BEGIN DATA FOR THIS TASK
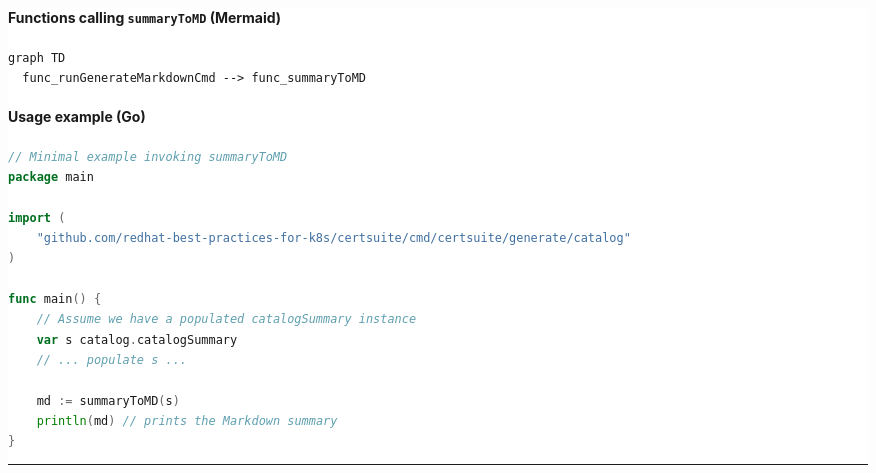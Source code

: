 #### Functions calling `summaryToMD` (Mermaid)

```mermaid
graph TD
  func_runGenerateMarkdownCmd --> func_summaryToMD
```

#### Usage example (Go)

```go
// Minimal example invoking summaryToMD
package main

import (
    "github.com/redhat-best-practices-for-k8s/certsuite/cmd/certsuite/generate/catalog"
)

func main() {
    // Assume we have a populated catalogSummary instance
    var s catalog.catalogSummary
    // ... populate s ...

    md := summaryToMD(s)
    println(md) // prints the Markdown summary
}
```

---

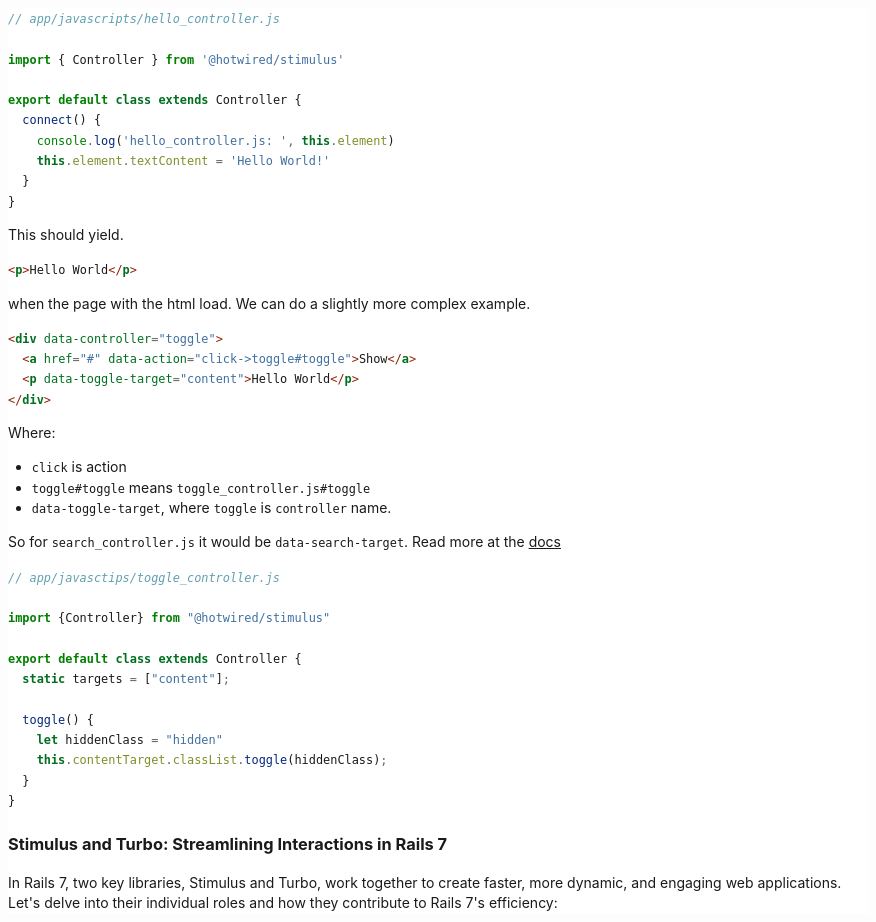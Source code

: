 
```javascript
// app/javascripts/hello_controller.js

import { Controller } from '@hotwired/stimulus'

export default class extends Controller {
  connect() {
    console.log('hello_controller.js: ', this.element)
    this.element.textContent = 'Hello World!'
  }
}
```

This should yield.

```html
<p>Hello World</p>
```

when the page with the html load. We can do a slightly more complex example.

```html
<div data-controller="toggle">
  <a href="#" data-action="click->toggle#toggle">Show</a>
  <p data-toggle-target="content">Hello World</p>
</div>
```

Where:
- `click` is action
- `toggle#toggle` means `toggle_controller.js#toggle`
- `data-toggle-target`, where `toggle` is `controller` name.

So for `search_controller.js` it would be `data-search-target`. Read more at the [docs](https://stimulus.hotwired.dev/reference/targets)

```javascript
// app/javasctips/toggle_controller.js

import {Controller} from "@hotwired/stimulus"

export default class extends Controller {
  static targets = ["content"];

  toggle() {
    let hiddenClass = "hidden"
    this.contentTarget.classList.toggle(hiddenClass); 
  }
}
```

### Stimulus and Turbo: Streamlining Interactions in Rails 7

In Rails 7, two key libraries, Stimulus and Turbo, work together to create faster, more dynamic, and engaging web applications. Let's delve into their individual roles and how they contribute to Rails 7's efficiency:
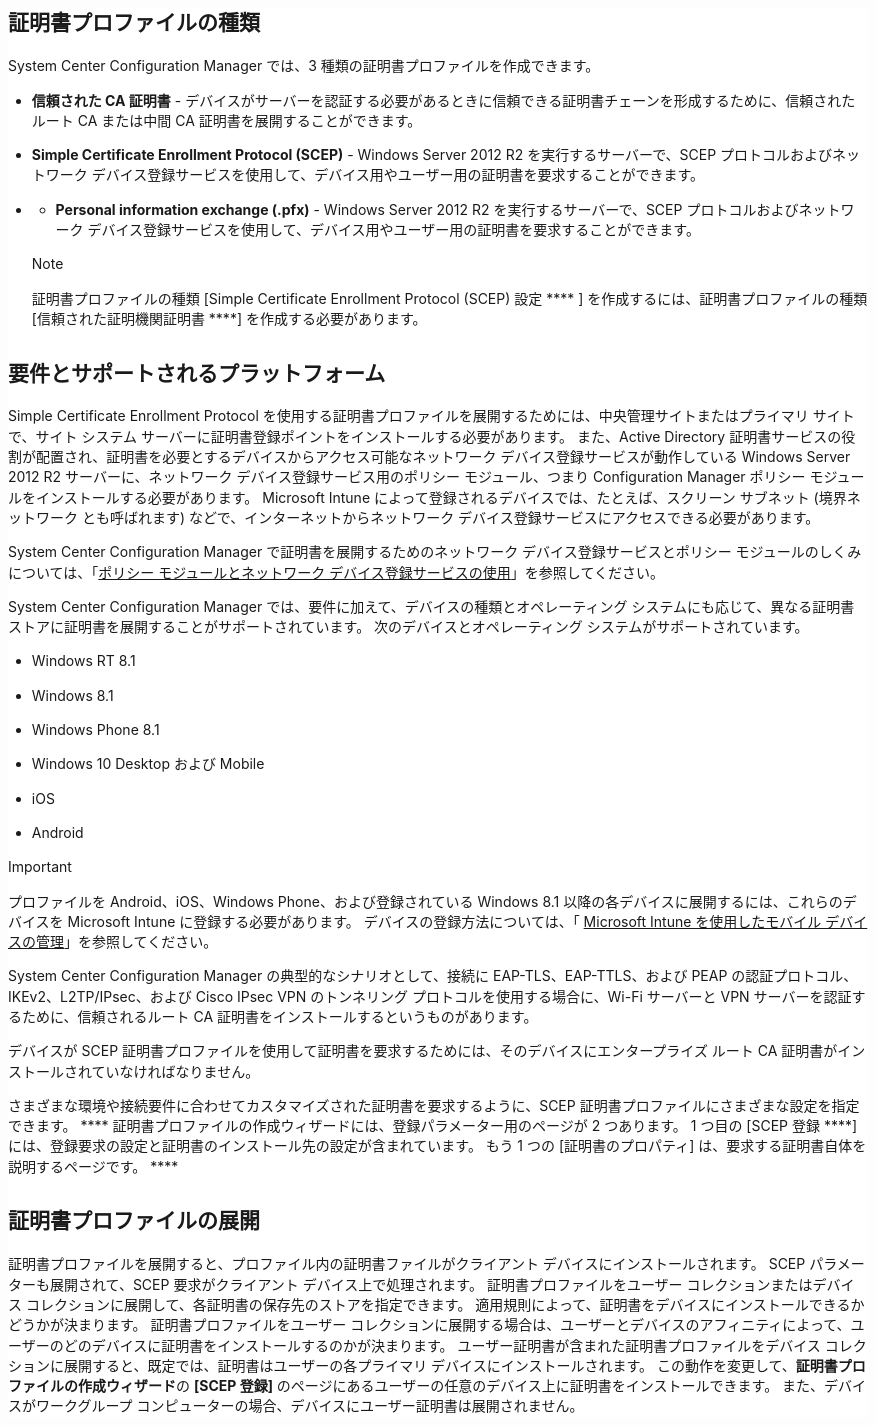 ## <a name="types-of-certificate-profile"></a>証明書プロファイルの種類  
 System Center Configuration Manager では、3 種類の証明書プロファイルを作成できます。  

-   **信頼された CA 証明書** - デバイスがサーバーを認証する必要があるときに信頼できる証明書チェーンを形成するために、信頼されたルート CA または中間 CA 証明書を展開することができます。  

-   **Simple Certificate Enrollment Protocol (SCEP)** - Windows Server 2012 R2 を実行するサーバーで、SCEP プロトコルおよびネットワーク デバイス登録サービスを使用して、デバイス用やユーザー用の証明書を要求することができます。
-   -   **Personal information exchange (.pfx)** - Windows Server 2012 R2 を実行するサーバーで、SCEP プロトコルおよびネットワーク デバイス登録サービスを使用して、デバイス用やユーザー用の証明書を要求することができます。

    > [!NOTE]  
    >  証明書プロファイルの種類 [Simple Certificate Enrollment Protocol (SCEP) 設定 **** ] を作成するには、証明書プロファイルの種類 [信頼された証明機関証明書 ****] を作成する必要があります。  

## <a name="requirements-and-supported-platforms"></a>要件とサポートされるプラットフォーム  
 Simple Certificate Enrollment Protocol を使用する証明書プロファイルを展開するためには、中央管理サイトまたはプライマリ サイトで、サイト システム サーバーに証明書登録ポイントをインストールする必要があります。 また、Active Directory 証明書サービスの役割が配置され、証明書を必要とするデバイスからアクセス可能なネットワーク デバイス登録サービスが動作している Windows Server 2012 R2 サーバーに、ネットワーク デバイス登録サービス用のポリシー モジュール、つまり Configuration Manager ポリシー モジュールをインストールする必要があります。 Microsoft Intune によって登録されるデバイスでは、たとえば、スクリーン サブネット (境界ネットワーク とも呼ばれます) などで、インターネットからネットワーク デバイス登録サービスにアクセスできる必要があります。  

 System Center Configuration Manager で証明書を展開するためのネットワーク デバイス登録サービスとポリシー モジュールのしくみについては、「[ポリシー モジュールとネットワーク デバイス登録サービスの使用](http://go.microsoft.com/fwlink/p/?LinkId=328657)」を参照してください。  

 System Center Configuration Manager では、要件に加えて、デバイスの種類とオペレーティング システムにも応じて、異なる証明書ストアに証明書を展開することがサポートされています。 次のデバイスとオペレーティング システムがサポートされています。  

-   Windows RT 8.1  

-   Windows 8.1  

-   Windows Phone 8.1  

-   Windows 10 Desktop および Mobile  

-   iOS  

-   Android  

> [!IMPORTANT]  
>  プロファイルを Android、iOS、Windows Phone、および登録されている Windows 8.1 以降の各デバイスに展開するには、これらのデバイスを Microsoft Intune に登録する必要があります。 デバイスの登録方法については、「 [Microsoft Intune を使用したモバイル デバイスの管理](https://technet.microsoft.com/en-us/library/dn646962.aspx)」を参照してください。  

 System Center Configuration Manager の典型的なシナリオとして、接続に EAP-TLS、EAP-TTLS、および PEAP の認証プロトコル、IKEv2、L2TP/IPsec、および Cisco IPsec VPN のトンネリング プロトコルを使用する場合に、Wi-Fi サーバーと VPN サーバーを認証するために、信頼されるルート CA 証明書をインストールするというものがあります。  

 デバイスが SCEP 証明書プロファイルを使用して証明書を要求するためには、そのデバイスにエンタープライズ ルート CA 証明書がインストールされていなければなりません。  

 さまざまな環境や接続要件に合わせてカスタマイズされた証明書を要求するように、SCEP 証明書プロファイルにさまざまな設定を指定できます。 **** 証明書プロファイルの作成ウィザードには、登録パラメーター用のページが 2 つあります。 1 つ目の [SCEP 登録 ****] には、登録要求の設定と証明書のインストール先の設定が含まれています。 もう 1 つの [証明書のプロパティ] は、要求する証明書自体を説明するページです。 ****  

## <a name="deploying-certificate-profiles"></a>証明書プロファイルの展開  
 証明書プロファイルを展開すると、プロファイル内の証明書ファイルがクライアント デバイスにインストールされます。 SCEP パラメーターも展開されて、SCEP 要求がクライアント デバイス上で処理されます。 証明書プロファイルをユーザー コレクションまたはデバイス コレクションに展開して、各証明書の保存先のストアを指定できます。 適用規則によって、証明書をデバイスにインストールできるかどうかが決まります。 証明書プロファイルをユーザー コレクションに展開する場合は、ユーザーとデバイスのアフィニティによって、ユーザーのどのデバイスに証明書をインストールするのかが決まります。 ユーザー証明書が含まれた証明書プロファイルをデバイス コレクションに展開すると、既定では、証明書はユーザーの各プライマリ デバイスにインストールされます。 この動作を変更して、**証明書プロファイルの作成ウィザード**の **[SCEP 登録]** のページにあるユーザーの任意のデバイス上に証明書をインストールできます。 また、デバイスがワークグループ コンピューターの場合、デバイスにユーザー証明書は展開されません。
END DATA FOR THIS TASK
- _WHAT IS REQUIRED_:
Restate word for word only the lines above from the line containing "Enrollment Protocol (SCEP)**" to the line containing "System Center Configuration Manager で証明書を展開するためのネットワーク", both of them included.

- _COMPLETED EXERCISE_:
-   **Simple Certificate Enrollment Protocol (SCEP)** - Windows Server 2012 R2 を実行するサーバーで、SCEP プロトコルおよびネットワーク デバイス登録サービスを使用して、デバイス用やユーザー用の証明書を要求することができます。
-   -   **Personal information exchange (.pfx)** - Windows Server 2012 R2 を実行するサーバーで、SCEP プロトコルおよびネットワーク デバイス登録サービスを使用して、デバイス用やユーザー用の証明書を要求することができます。

    > [!NOTE]  
    >  証明書プロファイルの種類 [Simple Certificate Enrollment Protocol (SCEP) 設定 **** ] を作成するには、証明書プロファイルの種類 [信頼された証明機関証明書 ****] を作成する必要があります。  

## <a name="requirements-and-supported-platforms"></a>要件とサポートされるプラットフォーム  
 Simple Certificate Enrollment Protocol を使用する証明書プロファイルを展開するためには、中央管理サイトまたはプライマリ サイトで、サイト システム サーバーに証明書登録ポイントをインストールする必要があります。 また、Active Directory 証明書サービスの役割が配置され、証明書を必要とするデバイスからアクセス可能なネットワーク デバイス登録サービスが動作している Windows Server 2012 R2 サーバーに、ネットワーク デバイス登録サービス用のポリシー モジュール、つまり Configuration Manager ポリシー モジュールをインストールする必要があります。 Microsoft Intune によって登録されるデバイスでは、たとえば、スクリーン サブネット (境界ネットワーク とも呼ばれます) などで、インターネットからネットワーク デバイス登録サービスにアクセスできる必要があります。  

 System Center Configuration Manager で証明書を展開するためのネットワーク デバイス登録サービスとポリシー モジュールのしくみについては、「[ポリシー モジュールとネットワーク デバイス登録サービスの使用](http://go.microsoft.com/fwlink/p/?LinkId=328657)」を参照してください。  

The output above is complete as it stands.